Pearlington recovery at a glance
• The community no longer looks like a war zone. Debris from demolished homes and trashed personal belongings are no longer heaped along the streets.• Construction of new houses is under way on the large, tree-filled lots that dominate the community. Officials estimate that 35 to 40 percent of houses are habitable from reconstruction or new building.• A handful of businesses are operating, including a convenience store/gas station and Turtle Landing, the community’s only bar and restaurant. An automotive body shop reopened, as did a beauty parlor.
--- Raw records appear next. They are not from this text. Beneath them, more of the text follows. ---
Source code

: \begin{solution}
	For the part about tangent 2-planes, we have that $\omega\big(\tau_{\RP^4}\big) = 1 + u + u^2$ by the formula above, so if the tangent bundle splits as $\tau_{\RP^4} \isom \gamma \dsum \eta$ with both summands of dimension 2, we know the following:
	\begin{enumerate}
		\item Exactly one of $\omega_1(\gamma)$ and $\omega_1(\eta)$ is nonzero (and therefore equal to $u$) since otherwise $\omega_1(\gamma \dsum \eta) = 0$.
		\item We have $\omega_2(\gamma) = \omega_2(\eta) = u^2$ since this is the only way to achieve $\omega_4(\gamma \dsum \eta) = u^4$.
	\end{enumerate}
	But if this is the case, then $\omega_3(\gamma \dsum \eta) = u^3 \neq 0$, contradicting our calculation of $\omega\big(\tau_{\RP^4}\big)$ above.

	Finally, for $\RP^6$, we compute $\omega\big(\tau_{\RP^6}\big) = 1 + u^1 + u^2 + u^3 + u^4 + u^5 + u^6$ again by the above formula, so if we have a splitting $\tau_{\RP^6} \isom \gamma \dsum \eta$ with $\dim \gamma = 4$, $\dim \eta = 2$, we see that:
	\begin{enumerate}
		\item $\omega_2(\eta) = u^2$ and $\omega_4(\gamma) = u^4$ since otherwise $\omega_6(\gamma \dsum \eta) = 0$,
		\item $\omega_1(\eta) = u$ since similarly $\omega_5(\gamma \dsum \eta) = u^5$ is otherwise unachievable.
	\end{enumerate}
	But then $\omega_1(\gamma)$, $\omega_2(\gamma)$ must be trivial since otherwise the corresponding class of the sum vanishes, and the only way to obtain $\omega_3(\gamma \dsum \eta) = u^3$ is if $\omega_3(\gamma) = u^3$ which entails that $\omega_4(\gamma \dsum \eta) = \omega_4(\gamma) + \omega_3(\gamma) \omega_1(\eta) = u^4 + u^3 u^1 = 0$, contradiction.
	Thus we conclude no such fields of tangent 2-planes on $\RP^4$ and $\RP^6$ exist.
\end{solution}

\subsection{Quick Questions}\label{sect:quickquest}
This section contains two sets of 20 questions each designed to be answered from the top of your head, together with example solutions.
• Several churches have reopened or are under renovation. Congregations that lost their churches are borrowing space for services.• The Pearlington Recovery Center is a hub of activity. The old school gym has been converted to a warehouse for tools, construction supplies and dry goods. The old library is a dorm for volunteers.• Volunteer work groups still come to Pearlington, although numbers ebb and flow. Two student groups from the Roaring Fork Valley – one from Aspen High School and another from Colorado Rocky Mountain School in Carbondale – spent time there this spring. Pearlington residents universally praise the volunteers for getting the town back on its feet.
• Despite the obvious progress, closer inspection of the town shows how much remains to be done. A handful of houses haven’t been touched since the Aug. 29, 2005, storm. Numerous others have been gutted but there are no signs that the owners are going to renovate them.• Some volunteer efforts are losing steam. Numerous homes that depend on volunteer labor and materials are on hold after being partially built. The Roaring Fork Valley’s Pearlington Project: Mountains to Mississippi is out of money. Its short-term goal is to raise $75,000 to maintain a presence in Pearlington through January. • The post office hasn’t indicated yet if it will rebuild in town. There is one bank of mailboxes isolated in the middle of town for a small number of residents. Many others must drive to the town of Bay St. Louis, 20 miles away, for mail.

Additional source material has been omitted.